-- Exercise objective --
Search the entries below for "size". Report each line where it occurs.

------------

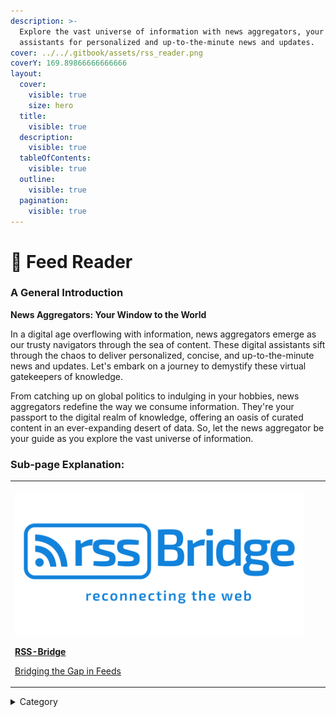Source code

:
```yaml
---
description: >-
  Explore the vast universe of information with news aggregators, your digital
  assistants for personalized and up-to-the-minute news and updates.
cover: ../../.gitbook/assets/rss_reader.png
coverY: 169.89866666666666
layout:
  cover:
    visible: true
    size: hero
  title:
    visible: true
  description:
    visible: true
  tableOfContents:
    visible: true
  outline:
    visible: true
  pagination:
    visible: true
---
```


# 📂 Feed Reader

### **A General Introduction**

**News Aggregators: Your Window to the World**

In a digital age overflowing with information, news aggregators emerge as our trusty navigators through the sea of content. These digital assistants sift through the chaos to deliver personalized, concise, and up-to-the-minute news and updates. Let's embark on a journey to demystify these virtual gatekeepers of knowledge.



From catching up on global politics to indulging in your hobbies, news aggregators redefine the way we consume information. They're your passport to the digital realm of knowledge, offering an oasis of curated content in an ever-expanding desert of data. So, let the news aggregator be your guide as you explore the vast universe of information.

### Sub-page Explanation:



|                                                                                                                                                                                                                                                                                                                                                                                                                                 |   |   |
| ------------------------------------------------------------------------------------------------------------------------------------------------------------------------------------------------------------------------------------------------------------------------------------------------------------------------------------------------------------------------------------------------------------------------------- | - | - |
| <p><img src="../../.gitbook/assets/image (7) (1).png" alt="" data-size="original"></p><p><a href="https://docs.scaleinfinite.fr/demo-deployment/feed-reader/rss-bridge-deployment"><strong>RSS-Bridge</strong></a></p><p></p><p><a href="https://docs.scaleinfinite.fr/demo-deployment/feed-reader/rss-bridge-deployment">Bridging the Gap in Feeds</a></p> |   |   |

<details>

<summary>Category</summary>

Kubernetes, cloud computing, DevOps, cloud services, hosting platform, container orchestration, cloud infrastructure, cloud deployment, cloud management, cloud technology, cloud solutions, feed

</details>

------------

-- Answer to this task --
    size: hero
| <p><img src="../../.gitbook/assets/image (7) (1).png" alt="" data-size="original"></p><p><a href="https://docs.scaleinfinite.fr/demo-deployment/feed-reader/rss-bridge-deployment"><strong>RSS-Bridge</strong></a></p><p></p><p><a href="https://docs.scaleinfinite.fr/demo-deployment/feed-reader/rss-bridge-deployment">Bridging the Gap in Feeds</a></p> |   |   |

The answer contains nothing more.